Ocak 2013 istatistiğinden bu yana her dönem hızlı biçimde artan sendikalı işçi sayısı Temmuz 2016 istatistiğiyle ilk kez durgunluk eğilimine girmiştir. ÇSGB verilerine göre sendikalaşma oranları işkolları açısından da büyük farklılıklar gösteriyor. İnşaat, turizm ve büro işkolu en düşük sendikalaşma oranına sahip işkollarıdır. İnşaat işkolunda sendikalaşma oranı sadece yüzde 2,6’dır. Turizm işkolunda yüzde 3,4 olan sendikalaşma oranı, 3 milyonu aşkın işçinin bulunduğu en büyük işkolu durumundaki büro işkolunda ise 4,9’dur. Sendikalaşmanın en yüksek olduğu üç işkolu ise banka-finans, savunma-güvenlik ve genel işlerdir.
Sendikalaşmanın en düşük olduğu 10 il sırasıyla Denizli, Yalova, Antalya, Ordu, Nevşehir, İstanbul, Gaziantep, Osmaniye, Uşak ve Konya’dır. İstanbul yüzde 7,7 sendikalaşma oranı ile sendikalaşmanın en düşük olduğu 6. ildir. Sendikalaşma oranlarının yüksek olduğu iller ise belediyeler dâhil kamu işçiliğinin yoğun olduğu iller olarak ön plana çıkmaktadır. Sendikalaşmanın en yüksek olduğu Zonguldak ve Rize’de kamu kömür ve çay işletmeleri sendikalaşma açısından en önemli faktördür.

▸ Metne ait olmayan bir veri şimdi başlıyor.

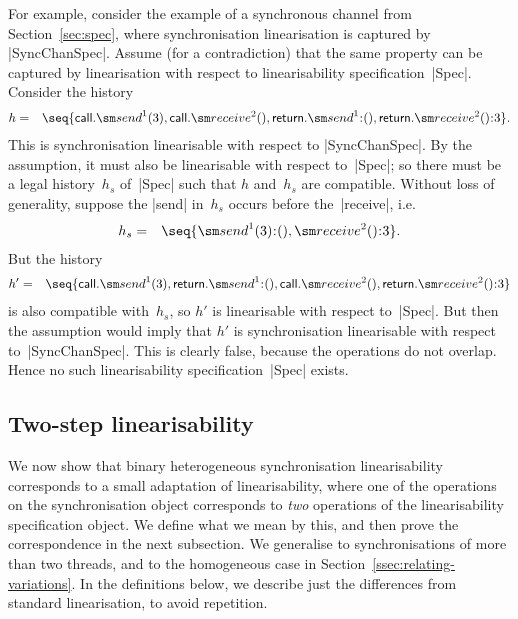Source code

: For example, consider the example of a synchronous channel from
Section~\ref{sec:spec}, where synchronisation linearisation is captured by
|SyncChanSpec|.  Assume (for a contradiction) that the same property can be
captured by linearisation with respect to linearisability
specification~|Spec|.  Consider the history
\begin{eqnarray*}
h & = & \seq{ 
  \call.\send^1(3), \call.\receive^2(), 
  \return.\send^1\::(), \return.\receive^2()\::3 }.
\end{eqnarray*}
%
This is synchronisation linearisable with respect to |SyncChanSpec|.  By the
assumption, it must also be linearisable with respect to~|Spec|; so there must
be a legal history~$h_s$ of~|Spec| such that $h$ and~$h_s$ are compatible.
Without loss of generality, suppose the |send| in~$h_s$ occurs before
the~|receive|, i.e.
\begin{eqnarray*}
h_s & = & \seq{ \send^1(3)\::(), \receive^2()\::3 }.
\end{eqnarray*}
%
But the history
%
\begin{eqnarray*}
h' & = & \seq{ 
  \call.\send^1(3), \return.\send^1\::(), 
  \call.\receive^2(), \return.\receive^2()\::3 }
\end{eqnarray*}
%
is also compatible with~$h_s$, so $h'$ is linearisable with respect to~|Spec|.
But then the assumption would imply that $h'$ is synchronisation linearisable
with respect to~|SyncChanSpec|.  This is clearly false, because the operations
do not overlap.  Hence no such linearisability specification~|Spec| exists.



\subsection{Two-step linearisability}


We now show that binary heterogeneous synchronisation linearisability
corresponds to a small adaptation of linearisability, where one of the
operations on the synchronisation object corresponds to \emph{two} operations
of the linearisability specification object.  We define what we mean by this,
and then prove the correspondence in the next subsection.  We generalise to
synchronisations of more than two threads, and to the homogeneous case in
Section~\ref{ssec:relating-variations}.  In the definitions below, we describe
just the differences from standard linearisation, to avoid repetition.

Sendikalaşma oranları cinsiyete göre de önemli farklılıklar gösteriyor. 9,1 milyon erkek işçinin 1,2 milyonu sendikalıdır ve erkek işçilerde sendikalaşma oranı yüzde 13’ün üzerindedir. 3,3 milyon kadın işçinin ise 254 bini sendikalıdır. Kadınların sendikalaşma oranı ise yüzde 7,6’dır. Toplumsal cinsiyet eşitsizliği sendika üyeliği alanında da devam etmektedir.

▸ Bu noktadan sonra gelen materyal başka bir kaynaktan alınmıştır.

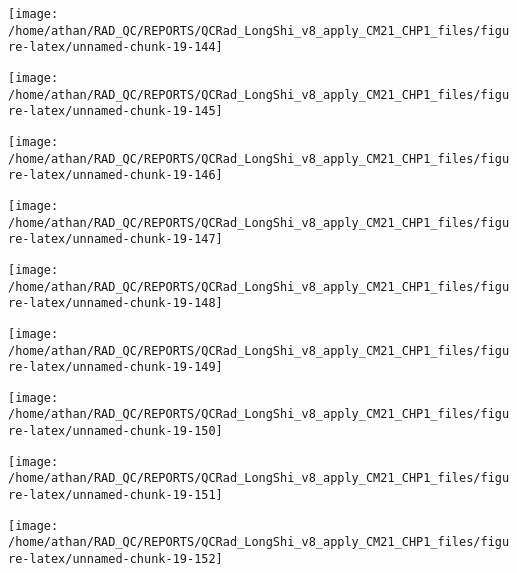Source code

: \documentclass[
  10pt,
  a4paper,oneside]{article}
\begin{document}
\begin{center}\texttt{[image: /home/athan/RAD\_QC/REPORTS/QCRad\_LongShi\_v8\_apply\_CM21\_CHP1\_files/figure-latex/unnamed-chunk-19-144]} \end{center}

\begin{center}\texttt{[image: /home/athan/RAD\_QC/REPORTS/QCRad\_LongShi\_v8\_apply\_CM21\_CHP1\_files/figure-latex/unnamed-chunk-19-145]} \end{center}

\begin{center}\texttt{[image: /home/athan/RAD\_QC/REPORTS/QCRad\_LongShi\_v8\_apply\_CM21\_CHP1\_files/figure-latex/unnamed-chunk-19-146]} \end{center}

\begin{center}\texttt{[image: /home/athan/RAD\_QC/REPORTS/QCRad\_LongShi\_v8\_apply\_CM21\_CHP1\_files/figure-latex/unnamed-chunk-19-147]} \end{center}

\begin{center}\texttt{[image: /home/athan/RAD\_QC/REPORTS/QCRad\_LongShi\_v8\_apply\_CM21\_CHP1\_files/figure-latex/unnamed-chunk-19-148]} \end{center}

\begin{center}\texttt{[image: /home/athan/RAD\_QC/REPORTS/QCRad\_LongShi\_v8\_apply\_CM21\_CHP1\_files/figure-latex/unnamed-chunk-19-149]} \end{center}

\begin{center}\texttt{[image: /home/athan/RAD\_QC/REPORTS/QCRad\_LongShi\_v8\_apply\_CM21\_CHP1\_files/figure-latex/unnamed-chunk-19-150]} \end{center}

\begin{center}\texttt{[image: /home/athan/RAD\_QC/REPORTS/QCRad\_LongShi\_v8\_apply\_CM21\_CHP1\_files/figure-latex/unnamed-chunk-19-151]} \end{center}

\begin{center}\texttt{[image: /home/athan/RAD\_QC/REPORTS/QCRad\_LongShi\_v8\_apply\_CM21\_CHP1\_files/figure-latex/unnamed-chunk-19-152]} \end{center}
\end{document}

Toplu İş Sözleşmesi Kapsamı
Toplu iş sözleşmesi kapsamı oranları açısından ise durum daha da vahimdir. İşçilerin sadece yüzde 7’si toplu iş sözleşmesi kapsamındadır. Özel sektörde ise toplu iş sözleşmesi kapsamı yüzde 4,6 civarındadır.
Toplu iş sözleşmesi kapsamında olmayan sendikalı işçinin gerçek bir sendikal korumadan yararlandığını söylemek mümkün değildir. Pek çok ülkenin aksine Türkiye’de toplu iş sözleşmesi kapsamındaki işçi sayısı sendikalı işçi sayısının çok altındadır. ÇSGB verilerine göre Aralık 2015 itibariyle toplu iş sözleşmesi kapsamındaki işçi sayısı 1 milyon 4 bindir. Sendikalı işçi sayısıysa 1 milyon 514 bindir. 510 bin işçi sendika üyesi olduğu halde toplu iş sözleşmesinden yararlanamamaktadır. Üstelik toplu iş sözleşmesi kapsamı dışındaki sendikalı işçi sayısı giderek büyümektedir.

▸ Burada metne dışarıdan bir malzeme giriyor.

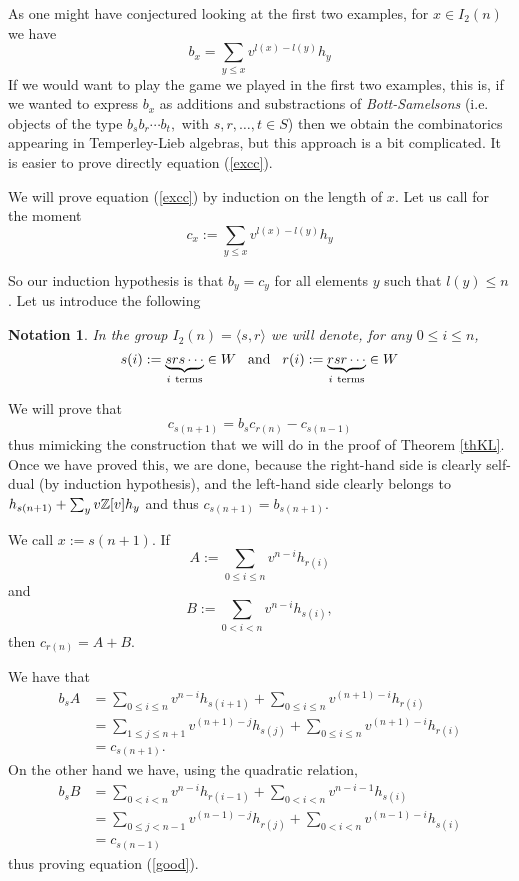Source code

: \documentclass[12pt]{wart}
\newtheorem{nota}[thm]{Notation}
\theoremstyle{remark}
\begin{document}
As one might have conjectured looking at the first two examples, for $x\in I_2(n)$ we have
\begin{equation}\label{excc}b_x= \sum_{y\leq x}v^{l(x)-l(y)}h_y\end{equation}
If we would want to play the game we played in the first two examples, this is, if we wanted to express $b_x$ as additions and substractions of \emph{Bott-Samelsons} (i.e. objects of the type $b_sb_r\cdots b_t,$ with $s,r,\ldots, t\in S$) then we obtain the combinatorics appearing in Temperley-Lieb algebras, but this approach is a bit complicated. It is  easier to  prove directly  equation (\ref{excc}).

 We will prove equation (\ref{excc}) by induction on the length of $x$. Let us call for the moment \begin{equation*}\label{exc}c_x:= \sum_{y\leq x}v^{l(x)-l(y)}h_y\end{equation*}
 
 So our induction hypothesis is that $b_y=c_y$ for all elements $y$ such that $l(y)\leq n$. Let us introduce the following 

\begin{nota} In the group $I_2(n)=\langle s,r \rangle $ we will denote, for any $0\leq i\leq n$,   $$s(i):=\underbrace{srs\cdots}_{i\ \mathrm{terms}}\in W \hspace{.3cm}  \mathrm{and} \hspace{.3cm} r(i):=\underbrace{rsr\cdots}_{i\  \mathrm{terms}} \in W  $$
\end{nota}
We will prove that 
\begin{equation}\label{good}
c_{s(n+1)}=b_sc_{r(n)}-c_{s(n-1)}
\end{equation}
thus mimicking the construction that we will do in the proof of Theorem \ref{thKL}. Once we have proved this, we are done, because the right-hand side is clearly self-dual (by induction hypothesis), and the left-hand side clearly belongs to $h_{s(n+1)}+\sum_yv\mathbb Z[v]h_y$ and thus $c_{s(n+1)}=b_{s(n+1)}$.


We call $x:=s(n+1).$  If $$A:=\sum_{0\leq i \leq n}v^{n-i}h_{r(i)}$$ and 
$$B:=\sum_{0< i < n}v^{n-i}h_{s(i)},$$
then $c_{r(n)}=A+B.$

We have that 
\begin{align*}
b_sA&=\sum_{0\leq i \leq n}v^{n-i}h_{s(i+1)}+\sum_{0\leq i \leq n}v^{(n+1)-i}h_{r(i)}\\
&=  \sum_{1\leq j \leq n+1}v^{(n+1)-j}h_{s(j)} +\sum_{0\leq i \leq n}v^{(n+1)-i}h_{r(i)}\\
&=c_{s(n+1)}.
\end{align*}
On the other hand we have, using the quadratic relation, 
\begin{align*}
b_sB&=\sum_{0< i < n}v^{n-i}h_{r(i-1)}+\sum_{0< i < n}v^{n-i-1}h_{s(i)}\\
&=   \sum_{0\leq j < n-1}v^{(n-1)-j}h_{r(j)}+\sum_{0< i < n}v^{(n-1)-i}h_{s(i)} \\
&=    c_{s(n-1)}
\end{align*}
  thus proving equation (\ref{good}).
\end{document}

Sendikalı işçilerin üçte birinin toplu iş sözleşmesi kapsamı dışında kalması toplu iş sözleşmesi sisteminin iflası anlamına gelmektedir. Bunun en temel nedeni işkolu, işletme ve işyeri barajları ile anti-demokratik toplu iş sözleşmesi yetki mekanizmasıdır. Türkiye’de 13,5 milyon işçi toplu iş sözleşmesi kapsamı dışındadır.
Değerlendirme ve öneriler
Türkiye’de sendikalaşma oranları ve toplu iş sözleşmesi kapsamı oldukça düşüktür. Sendikalı işçilerin üçte birini oluşturan 500 bin işçi toplu iş sözleşmesi kapsamı dışındadır.
Bu durum mevcut toplu iş sözleşmesi sisteminin çökmesi anlamına gelmektedir. Son yıllarda sendikalaşmada yaşanan sayısal artışlar kâğıt üzerinde kalmakta, sendikalaşan işçilerin büyük bir bölümü toplu iş sözleşmesinden yararlanamamaktadır.
Sendikalaşma ve toplu iş sözleşmesi kapsamının yükseltilmesi için,
- Sendikal yasalar Uluslararası Çalışma Örgütü (ILO) normlarına uygun hale getirilmeli, sendikal örgütlenmenin önündeki engeller kaldırılmalıdır.
- Toplu iş sözleşmesi yetki sistemi köklü biçimde değiştirilmelidir.
- İşkolu, işyeri ve işletme barajları kaldırılmalı, toplu iş sözleşmesi yetkisi işçilerin özgür iradesiyle (referandum) ile saptanmalı, hantal ve anti-demokratik mevcut yetki sistemi değiştirilmelidir.
- 6356 sayılı yasada yer alan teşmil (aynı işyerindeki sendikasız işçilerin de toplu sözleşmeden yararlanması) sistemi işlevli hale getirilmeli ve toplu iş sözleşmeleri sendikasız işyerlerine de uygulanmalıdır.